Trying to wrap my head around the Open Cloud Principles put out by the revamp of the Open Cloud Initiative, I’m happy to note that software engineering research has something to say to the challenges these principles will face.
Every real-world specification is an underspecification.
So, well, I say that, but I doubt that I’m the first one to have learned this from 30+ years of software engineering research. This principle leads us directly to the challenges anyone is facing who is trying to be truthful to the intentions behind the Open Cloud Principles.
The principles ask that all data be available using open formats and accessible through open interfaces, all based on open standards. If so, a cloud computing provider can call its services an open cloud. The intention is right. The issue is open standards, though. The hope is that you could completely specify format of and access to data and that it can be replicated by another cloud provider. Which is not going to play out that easily.
Given that every specification is an underspecification, any open standard will be an underspecification. It will be missing out on relevant aspects. It is unlikely to be the data layout; usually it is semantics and the meaning of the data. Between an SAP Business Suite and an underlying Oracle database, who controls the data? It is SAP, because its code realizes the interpretation of the data, not the plain storage.

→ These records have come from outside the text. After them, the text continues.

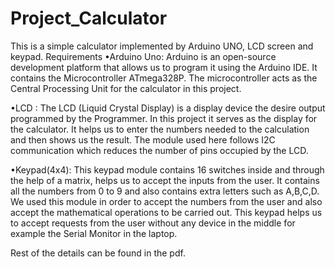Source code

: # Project_Calculator
This is a simple calculator implemented by Arduino UNO, LCD screen and keypad.
Requirements
•Arduino Uno: Arduino is an open-source development platform that allows us to program it
using the Arduino IDE. It contains the Microcontroller ATmega328P. The microcontroller acts
as the Central Processing Unit for the calculator in this project.

•LCD : The LCD (Liquid Crystal Display) is a display device the desire output programmed by
the Programmer. In this project it serves as the display for the calculator. It helps us to enter
the numbers needed to the calculation and then shows us the result. The module used here
follows I2C communication which reduces the number of pins occupied by the LCD.

•Keypad(4x4): This keypad module contains 16 switches inside and through the help of a
matrix, helps us to accept the inputs from the user. It contains all the numbers from 0 to 9
and also contains extra letters such as A,B,C,D. We used this module in order to accept the
numbers from the user and also accept the mathematical operations to be carried out. This
keypad helps us to accept requests from the user without any device in the middle for
example the Serial Monitor in the laptop.

Rest of the details can be found in the pdf.
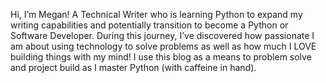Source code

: 

Hi, I’m Megan! A Technical Writer who is learning Python to expand my writing capabilities and potentially transition to become a Python or Software Developer. During this journey, I’ve discovered how passionate I am about using technology to solve problems as well as how much I LOVE building things with my mind! I use this blog as a means to problem solve and project build as I master Python (with caffeine in hand).
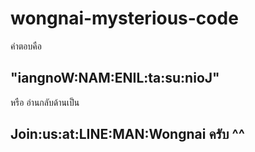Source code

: ﻿# wongnai-mysterious-code
 
 คำตอบคือ 
 ## "iangnoW:NAM:ENIL:ta:su:nioJ"
 หรือ อ่านกลับด้านเป็น 
 ## Join\:us:at:LINE:MAN:Wongnai ครับ ^^
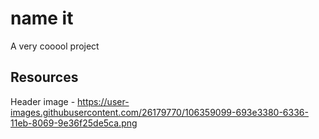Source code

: # name it

A very cooool project

## Resources

Header image - https://user-images.githubusercontent.com/26179770/106359099-693e3380-6336-11eb-8069-9e36f25de5ca.png

<link rel="preconnect" href="https://fonts.gstatic.com">
<link href="https://fonts.googleapis.com/css2?family=Lato:ital,wght@0,100;0,300;0,400;0,700;0,900;1,100;1,300;1,400;1,700;1,900&display=swap" rel="stylesheet">
<link href="https://fonts.googleapis.com/css2?family=Hachi+Maru+Pop&display=swap" rel="stylesheet">
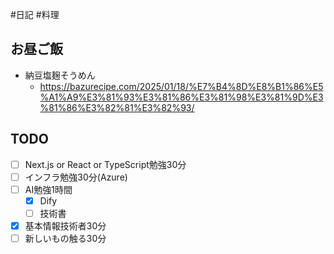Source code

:#日記 #料理 

## お昼ご飯
- 納豆塩麹そうめん
	- https://bazurecipe.com/2025/01/18/%E7%B4%8D%E8%B1%86%E5%A1%A9%E3%81%93%E3%81%86%E3%81%98%E3%81%9D%E3%81%86%E3%82%81%E3%82%93/

## TODO
- [ ] Next.js or React or TypeScript勉強30分
- [ ] インフラ勉強30分(Azure)
- [ ] AI勉強1時間
	- [x] Dify
	- [ ] 技術書
- [x] 基本情報技術者30分
- [ ] 新しいもの触る30分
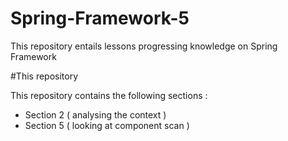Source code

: # Spring-Framework-5
This repository entails lessons progressing knowledge on Spring Framework


#This repository 

This repository contains the following sections : 
- Section 2 ( analysing the context ) 
- Section 5 ( looking at component scan )
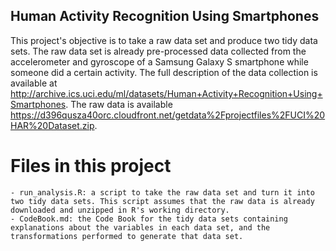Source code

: ## Human Activity Recognition Using Smartphones

This project's objective is to take a raw data set and produce two tidy data sets.
The raw data set is already pre-processed data collected from the accelerometer and gyroscope of a Samsung Galaxy S smartphone while someone did a certain activity. 
The full description of the data collection is available at http://archive.ics.uci.edu/ml/datasets/Human+Activity+Recognition+Using+Smartphones.
The raw data is available https://d396qusza40orc.cloudfront.net/getdata%2Fprojectfiles%2FUCI%20HAR%20Dataset.zip.

# Files in this project
	- run_analysis.R: a script to take the raw data set and turn it into two tidy data sets. This script assumes that the raw data is already downloaded and unzipped in R's working directory.
	- CodeBook.md: the Code Book for the tidy data sets containing explanations about the variables in each data set, and the transformations performed to generate that data set.
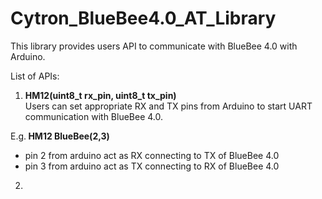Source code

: # Cytron_BlueBee4.0_AT_Library

This library provides users API to communicate with BlueBee 4.0 with Arduino.

List of APIs:

1. <strong>HM12(uint8_t rx_pin, uint8_t tx_pin) </strong></br>Users can set appropriate RX and TX pins from Arduino to start UART communication with BlueBee 4.0.

  E.g.<strong> HM12 BlueBee(2,3) </strong>
  - pin 2 from arduino act as RX connecting to TX of BlueBee 4.0
  - pin 3 from arduino act as TX connecting to RX of BlueBee 4.0
  
2. 

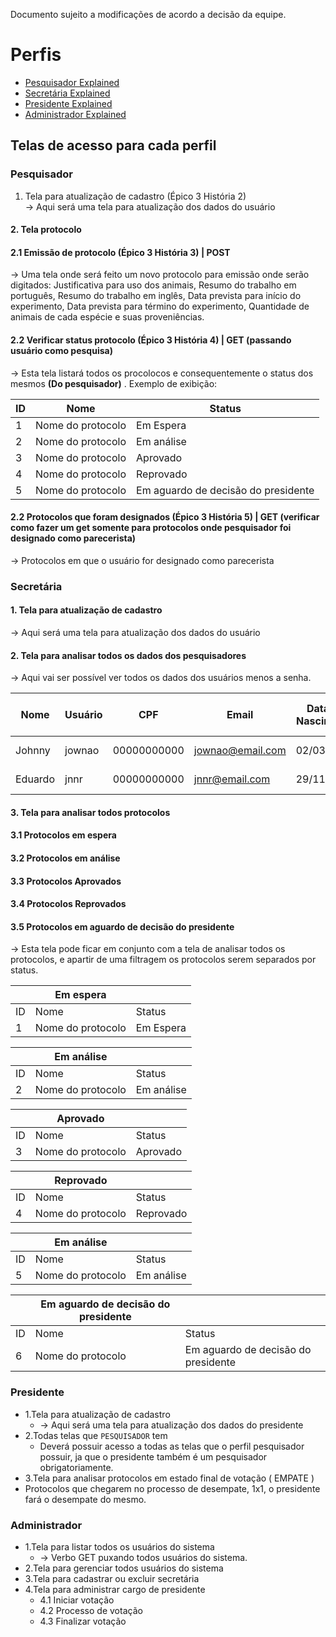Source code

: 
Documento sujeito a modificações de acordo a decisão da equipe.
# Perfis
- [Pesquisador Explained](#pesquisador)
- [Secretária Explained](#secretaria)
- [Presidente Explained](#presidente)
- [Administrador Explained](#adm)

## Telas de acesso para cada perfil

<a name="pesquisador"></a>
### Pesquisador
1. Tela para atualização de cadastro (Épico 3 História 2)  
-> Aqui será uma tela para atualização dos dados do usuário


#### 2. Tela protocolo  

#### 2.1 Emissão de protocolo  (Épico 3 História 3) | **POST**
-> Uma tela onde será feito um novo protocolo para emissão onde serão digitados: Justificativa para uso dos animais, Resumo do trabalho em português, Resumo do trabalho em inglês, Data prevista para início do experimento, Data prevista para término do experimento, Quantidade de animais de cada espécie e suas proveniências.  

#### 2.2 Verificar status protocolo (Épico 3 História 4)  | **GET (passando usuário como pesquisa)**
-> Esta tela listará todos os procolocos e consequentemente o status dos mesmos **(Do pesquisador)** . Exemplo de exibição:  

|ID|Nome|Status|
|--------|---------|-------|
|1| Nome do protocolo | Em Espera
|2| Nome do protocolo | Em análise
|3| Nome do protocolo | Aprovado
|4| Nome do protocolo | Reprovado
|5| Nome do protocolo | Em aguardo de decisão do presidente  

#### 2.2 Protocolos que foram designados (Épico 3 História 5)  |  **GET (verificar como fazer um get somente para protocolos onde pesquisador foi designado como parecerista)**
-> Protocolos em que o usuário for designado como parecerista

<a name="secretaria"></a>
### Secretária
#### 1. Tela para atualização de cadastro
-> Aqui será uma tela para atualização dos dados do usuário
#### 2. Tela para analisar todos os dados dos pesquisadores  
-> Aqui vai ser possível ver todos os dados dos usuários menos a senha.

|Nome|Usuário|CPF|Email|Data de Nascimento|Sexo|Campo de atuação|
|--------|---------|-------|--------|---------|-------|-------|
|Johnny| jownao | 00000000000 | jownao@email.com | 02/03/2001 | Masculino | Ciência física|
|Eduardo| jnnr | 00000000000 | jnnr@email.com | 29/11/2000 | Masculino | Ciência biológica |



#### 3. Tela para analisar todos protocolos  
#### 3.1 Protocolos em espera  
#### 3.2 Protocolos em análise  
#### 3.3 Protocolos Aprovados  
#### 3.4 Protocolos Reprovados  
#### 3.5 Protocolos em aguardo de decisão do presidente  

-> Esta tela pode ficar em conjunto com a tela de analisar todos os protocolos, e apartir de uma filtragem os protocolos serem separados por status.  


|| Em espera| |
|--------|---------|-------|
|ID|Nome|Status
|1| Nome do protocolo | Em Espera

|| Em análise| |
|--------|---------|-------|
|ID|Nome|Status
|2| Nome do protocolo | Em análise

|| Aprovado| |
|--------|---------|-------|
|ID|Nome|Status
|3| Nome do protocolo | Aprovado

|| Reprovado| |
|--------|---------|-------|
|ID|Nome|Status
|4| Nome do protocolo | Reprovado

|| Em análise| |
|--------|---------|-------|
|ID|Nome|Status
|5| Nome do protocolo | Em análise

|| Em aguardo de decisão do presidente| |
|--------|---------|-------|
|ID|Nome|Status
|6| Nome do protocolo | Em aguardo de decisão do presidente






<a name="presidente"></a>
### Presidente
* 1.Tela para atualização de cadastro
  * -> Aqui será uma tela para atualização dos dados do presidente
* 2.Todas telas que ``PESQUISADOR`` tem
  * Deverá possuir acesso a todas as telas que o perfil pesquisador possuir, ja que o presidente também é um pesquisador obrigatoriamente.
* 3.Tela para analisar protocolos em estado final de votação ( EMPATE )
* Protocolos que chegarem no processo de desempate, 1x1, o presidente fará o desempate do mesmo.

<a name="adm"></a>
### Administrador
* 1.Tela para listar todos os usuários do sistema
  * -> Verbo GET puxando todos usuários do sistema.
* 2.Tela para gerenciar todos usuários do sistema
* 3.Tela para cadastrar ou excluir secretária
* 4.Tela para administrar cargo de presidente  
  * 4.1 Iniciar votação  
  * 4.2 Processo de votação  
  * 4.3 Finalizar votação  
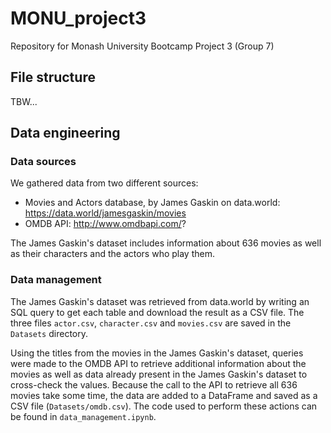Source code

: # MONU_project3
Repository for Monash University Bootcamp Project 3 (Group 7)

## File structure
TBW...

## Data engineering
### Data sources
We gathered data from two different sources:
- Movies and Actors database, by James Gaskin on data.world: https://data.world/jamesgaskin/movies
- OMDB API: http://www.omdbapi.com/?

The James Gaskin's dataset includes information about 636 movies as well as their characters and the actors who play them. 

### Data management
The James Gaskin's dataset was retrieved from data.world by writing an SQL query to get each table and download the result as a CSV file. The three files `actor.csv`, `character.csv` and `movies.csv` are saved in the `Datasets` directory.

Using the titles from the movies in the James Gaskin's dataset, queries were made to the OMDB API to retrieve additional information about the movies as well as data already present in the James Gaskin's dataset to cross-check the values. Because the call to the API to retrieve all 636 movies take some time, the data are added to a DataFrame and saved as a CSV file (`Datasets/omdb.csv`). The code used to perform these actions can be found in `data_management.ipynb`.
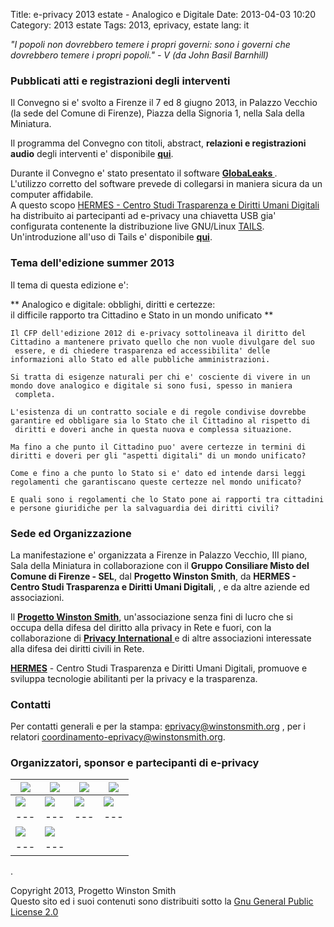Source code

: Title: e-privacy 2013 estate   \- Analogico e Digitale
Date: 2013-04-03 10:20
Category: 2013 estate
Tags: 2013, eprivacy, estate
lang: it

_"I popoli non dovrebbero temere i propri governi: sono i governi che dovrebbero temere i propri popoli." \- V (da John Basil Barnhill)_   


### Pubblicati atti e registrazioni degli interventi

Il Convegno si e' svolto a Firenze il 7 ed 8 giugno 2013, in Palazzo Vecchio (la sede del Comune di Firenze), Piazza della Signoria 1, nella Sala della Miniatura.   
  
Il programma del Convegno con titoli, abstract, **relazioni e registrazioni audio** degli interventi e' disponibile **[ **qui**](./interventi.html)**.   
  
Durante il Convegno e' stato presentato il software **[ GlobaLeaks ](https://globaleaks.org/)**.   
L'utilizzo corretto del software prevede di collegarsi in maniera sicura da un computer affidabile.   
A questo scopo [ HERMES - Centro Studi Trasparenza e Diritti Umani Digitali ](http://logioshermes.org/) ha distribuito ai partecipanti ad e-privacy una chiavetta USB gia' configurata contenente la distribuzione live GNU/Linux [TAILS](http://tails.boum.org).   
Un'introduzione all'uso di Tails e' disponibile **[ **qui**](./atti/00_ep2013_TAILS.pdf)**.   


### Tema dell'edizione summer 2013

Il tema di questa edizione e':   
  
** Analogico e digitale: obblighi, diritti e certezze:   
il difficile rapporto tra Cittadino e Stato in un mondo unificato **   

    
    
    Il CFP dell'edizione 2012 di e-privacy sottolineava il diritto del Cittadino a mantenere privato quello che non vuole divulgare del suo
     essere, e di chiedere trasparenza ed accessibilita' delle informazioni allo Stato ed alle pubbliche amministrazioni.
    
    Si tratta di esigenze naturali per chi e' cosciente di vivere in un mondo dove analogico e digitale si sono fusi, spesso in maniera
     completa.
    
    L'esistenza di un contratto sociale e di regole condivise dovrebbe garantire ed obbligare sia lo Stato che il Cittadino al rispetto di
     diritti e doveri anche in questa nuova e complessa situazione.
    
    Ma fino a che punto il Cittadino puo' avere certezze in termini di diritti e doveri per gli "aspetti digitali" di un mondo unificato? 
    
    Come e fino a che punto lo Stato si e' dato ed intende darsi leggi regolamenti che garantiscano queste certezze nel mondo unificato?
    
    E quali sono i regolamenti che lo Stato pone ai rapporti tra cittadini e persone giuridiche per la salvaguardia dei diritti civili?
    

### Sede ed Organizzazione

La manifestazione e' organizzata a Firenze in Palazzo Vecchio, III piano, Sala della Miniatura in collaborazione con il **Gruppo Consiliare Misto del Comune di Firenze - SEL**, dal **Progetto Winston Smith**, da **HERMES - Centro Studi Trasparenza e Diritti Umani Digitali**, , e da altre aziende ed associazioni.   
  
Il **[ Progetto Winston Smith](http://pws.winstonsmith.org/)**, un'associazione senza fini di lucro che si occupa della difesa del diritto alla privacy in Rete e fuori, con la collaborazione di [ **Privacy International** ](http://www.privacyinternational.org/) e di altre associazioni interessate alla difesa dei diritti civili in Rete.   
  
**[ HERMES](http://logioshermes.org/)** \- Centro Studi Trasparenza e Diritti Umani Digitali, promuove e sviluppa tecnologie abilitanti per la privacy e la trasparenza.   


### Contatti

Per contatti generali e per la stampa: [ eprivacy@winstonsmith.org](mailto:eprivacy@winstonsmith.org) , per i relatori [coordinamento-eprivacy@winstonsmith.org](mailto:coordinamento-eprivacy@winstonsmith.org).   


### Organizzatori, sponsor e partecipanti di e-privacy

[ ![](img/pws-logo.png) ](http://pws.winstonsmith.org) |  [ ![](img/hermes.png) ](http://www.logioshermes.org) |  [ ![](img/logo_comune_small.png) ](http://www.comune.fi.it/opencms/export/sites/retecivica/comune_firenze/comune/consiglio/gruppi_consiliari.htm) |  [ ![](img/sel.jpg) ](http://www.selfirenze.org/)  
---|---|---|---  
[ ![](img/logo_sm.gif) ](http://www.privacyinternational.org) |  [ ![](img/pi.png) ](http://www.punto-informatico.it/) |  [ ![](img/sikurezza_logo.png) ](http://www.sikurezza.org) |  [![](img/cgt_logo.gif) ](http://www.giuristitelematici.it/) |  [ ![](img/LogoNexa_1A_EN_Colore_Web.jpg) ](http://nexa.polito.it/press-kit/)  
---|---|---|---|---  
[ ![](img/LogoDIPSrl.png) ](http://www.consulentelegaleinformatico.it) |  [ ![](img/6-Logo-Tramaci-trasparente.png) ](http://www.tramaci.org)  
---|---  
  
  


.

Copyright 2013, Progetto Winston Smith   
Questo sito ed i suoi contenuti sono distribuiti sotto la [Gnu General Public License 2.0](http://www.gnu.org/licenses/gpl.html)
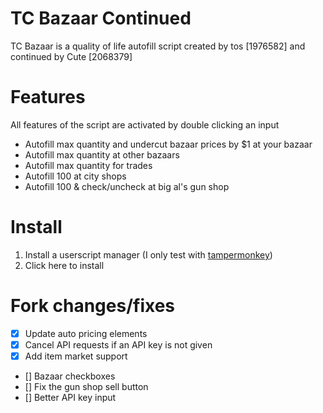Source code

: # TC Bazaar Continued

TC Bazaar is a quality of life autofill script created by tos [1976582] and continued by Cute [2068379]

# Features

All features of the script are activated by double clicking an input

-   Autofill max quantity and undercut bazaar prices by $1 at your bazaar
-   Autofill max quantity at other bazaars
-   Autofill max quantity for trades
-   Autofill 100 at city shops
-   Autofill 100 & check/uncheck at big al's gun shop

# Install

1.  Install a userscript manager (I only test with [tampermonkey](https://www.tampermonkey.net/))
2.  Click here to install

# Fork changes/fixes

-   [x] Update auto pricing elements
-   [x] Cancel API requests if an API key is not given
-   [x] Add item market support
-   [] Bazaar checkboxes
-   [] Fix the gun shop sell button
-   [] Better API key input
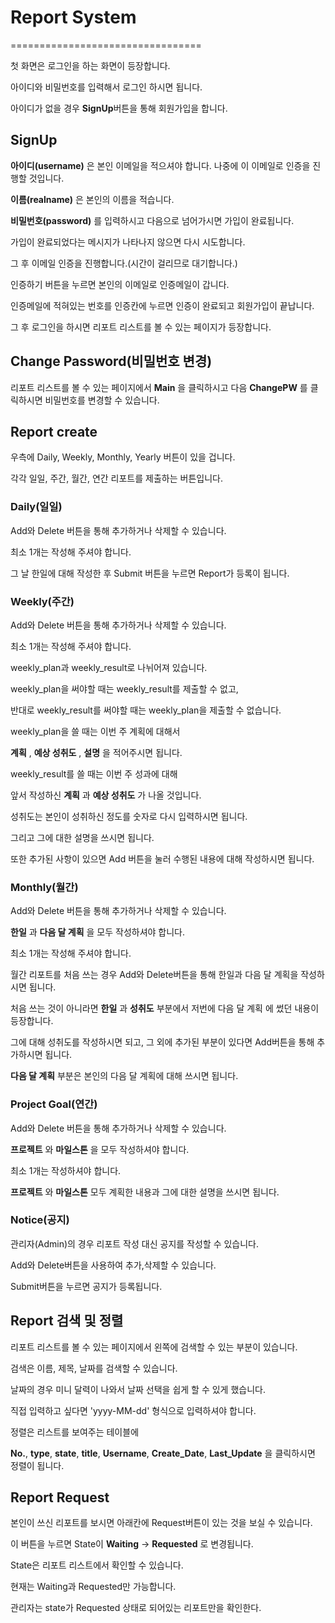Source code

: # Report System
=================================

첫 화면은 로그인을 하는 화면이 등장합니다.

아이디와 비밀번호를 입력해서 로그인 하시면 됩니다.

아이디가 없을 경우 **SignUp**버튼을 통해 회원가입을 합니다.

## SignUp

**아이디(username)** 은 본인 이메일을 적으셔야 합니다. 나중에 이 이메일로 인증을 진행할 것입니다.

**이름(realname)** 은 본인의 이름을 적습니다. 

**비밀번호(password)** 를 입력하시고 다음으로 넘어가시면 가입이 완료됩니다.

가입이 완료되었다는 메시지가 나타나지 않으면 다시 시도합니다.

그 후 이메일 인증을 진행합니다.(시간이 걸리므로 대기합니다.)

인증하기 버튼을 누르면 본인의 이메일로 인증메일이 갑니다.

인증메일에 적혀있는 번호를 인증칸에 누르면 인증이 완료되고 회원가입이 끝납니다.

그 후 로그인을 하시면 리포트 리스트를 볼 수 있는 페이지가 등장합니다.

## Change Password(비밀번호 변경)

리포트 리스트를 볼 수 있는 페이지에서 __Main__ 을 클릭하시고 다음 __ChangePW__ 를 클릭하시면 비밀번호를 변경할 수 있습니다.


## Report create

우측에 Daily, Weekly, Monthly, Yearly 버튼이 있을 겁니다.

각각 일일, 주간, 월간, 연간 리포트를 제출하는 버튼입니다.

### Daily(일일)

Add와 Delete 버튼을 통해 추가하거나 삭제할 수 있습니다.

최소 1개는 작성해 주셔야 합니다.

그 날 한일에 대해 작성한 후 Submit 버튼을 누르면 Report가 등록이 됩니다.

### Weekly(주간)

Add와 Delete 버튼을 통해 추가하거나 삭제할 수 있습니다.

최소 1개는 작성해 주셔야 합니다.

weekly_plan과 weekly_result로 나뉘어져 있습니다.

weekly_plan을 써야할 때는 weekly_result를 제출할 수 없고,

반대로 weekly_result를 써야할 때는 weekly_plan을 제출할 수 없습니다.

weekly_plan을 쓸 때는 이번 주 계획에 대해서

**계획** , __예상 성취도__ , **설명** 을 적어주시면 됩니다.

weekly_result를 쓸 때는 이번 주 성과에 대해

앞서 작성하신 __계획__ 과 __예상 성취도__ 가 나올 것입니다. 

성취도는 본인이 성취하신 정도를 숫자로 다시 입력하시면 됩니다.

그리고 그에 대한 설명을 쓰시면 됩니다.

또한 추가된 사항이 있으면 Add 버튼을 눌러 수행된 내용에 대해 작성하시면 됩니다.

### Monthly(월간)

Add와 Delete 버튼을 통해 추가하거나 삭제할 수 있습니다.

__한일__ 과 __다음 달 계획__ 을 모두 작성하셔야 합니다.

최소 1개는 작성해 주셔야 합니다.

월간 리포트를 처음 쓰는 경우 Add와 Delete버튼을 통해 한일과 다음 달 계획을 작성하시면 됩니다.

처음 쓰는 것이 아니라면 __한일__ 과 __성취도__ 부분에서 저번에 다음 달 계획 에 썼던 내용이 등장합니다.

그에 대해 성취도를 작성하시면 되고, 그 외에 추가된 부분이 있다면 Add버튼을 통해 추가하시면 됩니다.

__다음 달 계획__ 부분은 본인의 다음 달 계획에 대해 쓰시면 됩니다.

### Project Goal(연간)

Add와 Delete 버튼을 통해 추가하거나 삭제할 수 있습니다.

__프로젝트__ 와 __마일스톤__ 을 모두 작성하셔야 합니다.

최소 1개는 작성하셔야 합니다.

__프로젝트__ 와 __마일스톤__ 모두 계획한 내용과 그에 대한 설명을 쓰시면 됩니다.

### Notice(공지)

관리자(Admin)의 경우 리포트 작성 대신 공지를 작성할 수 있습니다.

Add와 Delete버튼을 사용하여 추가,삭제할 수 있습니다.

Submit버튼을 누르면 공지가 등록됩니다.

## Report 검색 및 정렬

리포트 리스트를 볼 수 있는 페이지에서 왼쪽에 검색할 수 있는 부분이 있습니다.

검색은 이름, 제목, 날짜를 검색할 수 있습니다.

날짜의 경우 미니 달력이 나와서 날짜 선택을 쉽게 할 수 있게 했습니다.

직접 입력하고 싶다면 'yyyy-MM-dd' 형식으로 입력하셔야 합니다.

정렬은 리스트를 보여주는 테이블에

__No.__, __type__, __state__, __title__, __Username__, __Create_Date__, __Last_Update__ 을 클릭하시면 정렬이 됩니다.

## Report Request

본인이 쓰신 리포트를 보시면 아래칸에 Request버튼이 있는 것을 보실 수 있습니다.

이 버튼을 누르면 State이 __Waiting__ -> __Requested__ 로 변경됩니다.

State은 리포트 리스트에서 확인할 수 있습니다.

현재는 Waiting과 Requested만 가능합니다.

관리자는 state가 Requested 상태로 되어있는 리포트만을 확인한다.
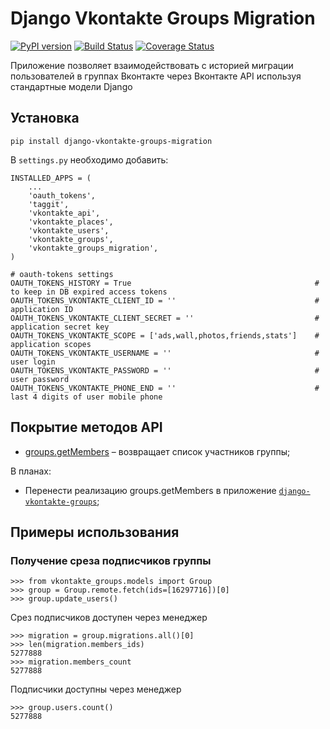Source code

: Django Vkontakte Groups Migration
=================================

[![PyPI version](https://badge.fury.io/py/django-vkontakte-groups-migration.png)](http://badge.fury.io/py/django-vkontakte-groups-migration) [![Build Status](https://travis-ci.org/ramusus/django-vkontakte-groups-migration.png?branch=master)](https://travis-ci.org/ramusus/django-vkontakte-groups-migration) [![Coverage Status](https://coveralls.io/repos/ramusus/django-vkontakte-groups-migration/badge.png?branch=master)](https://coveralls.io/r/ramusus/django-vkontakte-groups-migration)

Приложение позволяет взаимодействовать с историей миграции пользователей в группах Вконтакте через Вконтакте API используя стандартные модели Django

Установка
---------

    pip install django-vkontakte-groups-migration

В `settings.py` необходимо добавить:

    INSTALLED_APPS = (
        ...
        'oauth_tokens',
        'taggit',
        'vkontakte_api',
        'vkontakte_places',
        'vkontakte_users',
        'vkontakte_groups',
        'vkontakte_groups_migration',
    )

    # oauth-tokens settings
    OAUTH_TOKENS_HISTORY = True                                         # to keep in DB expired access tokens
    OAUTH_TOKENS_VKONTAKTE_CLIENT_ID = ''                               # application ID
    OAUTH_TOKENS_VKONTAKTE_CLIENT_SECRET = ''                           # application secret key
    OAUTH_TOKENS_VKONTAKTE_SCOPE = ['ads,wall,photos,friends,stats']    # application scopes
    OAUTH_TOKENS_VKONTAKTE_USERNAME = ''                                # user login
    OAUTH_TOKENS_VKONTAKTE_PASSWORD = ''                                # user password
    OAUTH_TOKENS_VKONTAKTE_PHONE_END = ''                               # last 4 digits of user mobile phone

Покрытие методов API
--------------------

* [groups.getMembers](http://vk.com/dev/groups.getMembers) – возвращает список участников группы;

В планах:

* Перенести реализацию groups.getMembers в приложение [`django-vkontakte-groups`](http://github.com/ramusus/django-vkontakte-groups/);

Примеры использования
---------------------

### Получение среза подписчиков группы

    >>> from vkontakte_groups.models import Group
    >>> group = Group.remote.fetch(ids=[16297716])[0]
    >>> group.update_users()

Срез подписчиков доступен через менеджер

    >>> migration = group.migrations.all()[0]
    >>> len(migration.members_ids)
    5277888
    >>> migration.members_count
    5277888

Подписчики доступны через менеджер

    >>> group.users.count()
    5277888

If some specification is well-intentioned, it will simply not be complete enough. If a specification is ill-intentioned, all it will specify are a format for key/value pairs and leave the interpretation of such data to an application. Reading the principles does not make clear to me how to avoid such intentions. (It is probably not possible nor intended. Players who deliberately play badly will eventually be recognized as such.)
I don’t know but I’m assuming that the OCI is trying to address this issue by requiring an open source implementation for handling the data. This is the last bullet item in the definition of open standard. It is debatable whether this gets you around key/value pairs; I can imagine an open source library for handling key/value pairs that stops right where it gets interesting, i.e. the data gets interpreted. But lets assume that the open source library provides decent abstractions, e.g. object-oriented classes, whose implementation truthfully captures the semantics of the underlying domain concept. The principle of underspecification above stipulates that subtle semantics will escape those classes and will be caught by surrounding code interpreting the data. That code is unlikely to be available as open source as it is likely to be competitively differentiating.
The second problem is that application providers simply won’t stop with standardized data types. Have you ever tried to get two business units of some company to agree on the notion of “customer”? You won’t succeed. It is the reason why we have design patterns like Role Object. The definition of “customer” will differ between different companies and even between different business units of the same company. So you need to provide extension mechanisms and you are back to storage using key/value pairs and/or running client-specific code to properly interpret client-specific extensions.
The principles are well-intentioned and send people on the right road but they not a guarantee that you can take your data from one cloud to another.
A Pragmatic Response
It is not that this isn’t a known problem. Anyone who has worked on standardization efforts has run into this. You may think that the C programming language has been specified a long-time ago and is rock-solid. But that’s not true, it is still evolving, as the recent ambiguities around the volatile keyword showed. However, long-running standardization efforts do show a pragmatic way forward: Effective standardization is not paperwork, but is effective working groups—experts and community, debating and documenting specifications, and moving forward, mole-whacking the loopholes and bugs as they keep occurring. It is a never ending effort, but a necessary one.
I’m missing this notion of working group in the list of requirements for an open standard, but I’m sure it won’t take long for them to appear respectively get channeled there.